Burnfoot community garden sees demand for home grown produce soar amid cost of living crisis
Watch Ciaran Fitzpatrick's video report
A community garden in the Borders is helping local people access affordable home-grown produce.
Burnfoot Community Hub in Hawick, has a large garden where volunteers grow fruit and vegetables including potatoes, pumpkins, tomatoes and onions all year round.
Once ready, the produce goes into making cheap warm meals in hub's cafe, where meals are given to families for free as part of their Food Share initiative.
The aim is to provide people with healthy food amid the cost of living crisis.
"If you have got a couple of kids at home, your priority is going to be feeding them" said Joyce Short, Community Engagement Supervisor at the Hub.
"If we can help people be able to do that, then that's a huge benefit to the community.
"It makes a real difference to how healthy they are eating, but also the costs...the change to the cost of their living and what money that they have left in the pocket at the end of the week."

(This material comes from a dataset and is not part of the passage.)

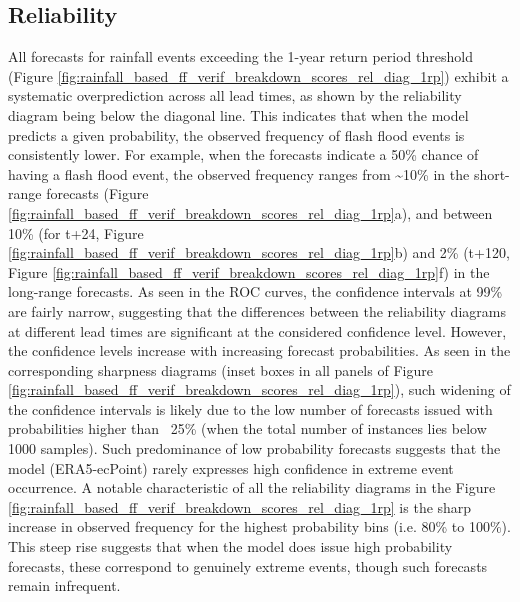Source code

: \subsection{Reliability}

All forecasts for rainfall events exceeding the 1-year return period threshold (Figure \ref{fig:rainfall_based_ff_verif_breakdown_scores_rel_diag_1rp}) exhibit a systematic overprediction across all lead times, as shown by the reliability diagram being below the diagonal line. This indicates that when the model predicts a given probability, the observed frequency of flash flood events is consistently lower. For example, when the forecasts indicate a 50\% chance of having a flash flood event, the observed frequency ranges from \sim10\% in the short-range forecasts (Figure \ref{fig:rainfall_based_ff_verif_breakdown_scores_rel_diag_1rp}a), and between 10\% (for t+24, Figure \ref{fig:rainfall_based_ff_verif_breakdown_scores_rel_diag_1rp}b) and 2\% (t+120, Figure \ref{fig:rainfall_based_ff_verif_breakdown_scores_rel_diag_1rp}f) in the long-range forecasts. As seen in the ROC curves, the confidence intervals at 99\% are fairly narrow, suggesting that the differences between the reliability diagrams at different lead times are significant at the considered confidence level. However, the confidence levels increase with increasing forecast probabilities. As seen in the corresponding sharpness diagrams (inset boxes in all panels of Figure \ref{fig:rainfall_based_ff_verif_breakdown_scores_rel_diag_1rp}), such widening of the confidence intervals is likely due to the low number of forecasts issued with probabilities higher than ~25\% (when the total number of instances lies below 1000 samples). Such predominance of low probability forecasts suggests that the model (ERA5-ecPoint) rarely expresses high confidence in extreme event occurrence. A notable characteristic of all the reliability diagrams in the Figure \ref{fig:rainfall_based_ff_verif_breakdown_scores_rel_diag_1rp} is the sharp increase in observed frequency for the highest probability bins (i.e. 80\% to 100\%). This steep rise suggests that when the model does issue high probability forecasts, these correspond to genuinely extreme events, though such forecasts remain infrequent.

Excess fruit and vegetables not served in the cafe are given out to the community through a Food Share scheme.
The Burnfoot Community Hub is open three days a week. Anyone who is struggling to make ends meet can collect a bag of fresh food from the garden, as well as take home any items donated from supermarkets.
Volunteer Julia Parks believes this project has several important benefits to the wider community.
She said: "Having a healthy diet is good for mental health and just general wellbeing.
"I think the fact that the food's grown locally and then it's being shared locally, it's not being grown somewhere that you don't know about or can't see... people can actually come to the garden and see where it's being grown."
Bosses at the hub say as inflation rises, its role of providing healthy, affordable meals and ingredients will only become more important.